I had already developed a system of keeping track of post-op patients who would follow up in the neurosurgery outpatient clinic, and so on our set date, I repeatedly asked the nurse to call out her name on the microphone: “Ofelia Reyes! Ofelia Reyes! Pasok po sa room 206!”
There was no response.
At the end of the afternoon, I had accepted, as if inevitable, that my patient stood me up once more. Desperate, I reviewed her records and was surprised to see a cellular phone number indicated in the contact details. I sent a message (“Sa PGH po ito. Bakit hindi pa po nagfo-follow up si Ofelia Reyes?”) and tried to call, but to no avail.
Until two weeks later, I was notified by my junior resident, “Sir, naghihintay po sa inyo sa ward ‘yung post-op ninyo na si Reyes.”
I had just spent 12 hours doing two operations the entire day. I was tired. Ofelia was sitting on a wheelchair at the nurses station, with a look of apprehension on her face. Her grandmother was standing beside her.
“Bakit hindi po kayo nag-follow up, Lola?”
My voice was stern and dry.
“Dok, pasensya ka na, binaha kasi kami nung bagyo. Nung bumalik kami para magpa-schedule ulit, hindi na kami umabot.”
Once more, I felt ashamed for having asked my question.
“Tara, dapa ka dito sa stretcher,” I said to Ofelia. “Tignan natin ang sugat mo.”

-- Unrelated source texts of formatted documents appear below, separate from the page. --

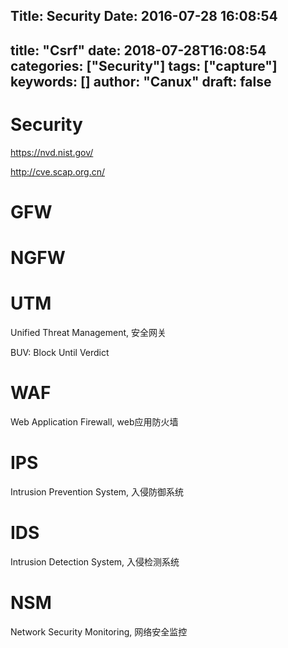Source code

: Title: Security
Date: 2016-07-28 16:08:54
---
title: "Csrf"
date: 2018-07-28T16:08:54
categories: ["Security"]
tags: ["capture"]
keywords: []
author: "Canux"
draft: false
---

# Security

<https://nvd.nist.gov/>

<http://cve.scap.org.cn/>

# GFW

# NGFW

# UTM

Unified Threat Management, 安全网关

BUV: Block Until Verdict

# WAF

Web Application Firewall, web应用防火墙

# IPS

Intrusion Prevention System, 入侵防御系统

# IDS

Intrusion Detection System, 入侵检测系统

# NSM

Network Security Monitoring, 网络安全监控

The most medial portion of my incision had failed to heal properly, but give it a few days and the skin would thicken on its own as long as it did not infect.
“Kamusta ka naman?” Having just received a self-reprimand, my mood was beginning to lighten.
“OK naman po…. Nahihiya nga ako sa iyo, Dok,” Ofelia said as I was removing the sutures on her back.
“Gusto ko sana bumawi, pero wala kaming pambili.”
She said it with the sincerity of a kid praying for a loved one’s recovery from terminal illness. Now, I was the one who could not suppress a giggle.
“Naku, huwag na! Basta mag-follow up ka lang.”
I applied antibiotic ointment, which I had to get from my stash in the operating room because they only had enough money for their fare going home, and secured the sterile gauze with a Micropore tape, this time taken from excess ICU supplies.
“Ingat na lang po pauwi,” I said before leaving.
From the ward corridor, I heard my patient shout, “Thank you po, Dok. God bless po!”
I grinned and crossed my fingers, hoping I would see Ofelia on time, next time.
Ofelia’s condition (myelomeningocele, a form of spina bifida) is associated with maternal deficiency in folic acid during the first trimester of pregnancy. Volunteer Youth Leaders for Health Philippines is launching a social media campaign for #FolicAcidPH on Monday, July 18, 2016 to increase awareness of Filipinos on the importance of folic acid in preventing neural tube defects at birth.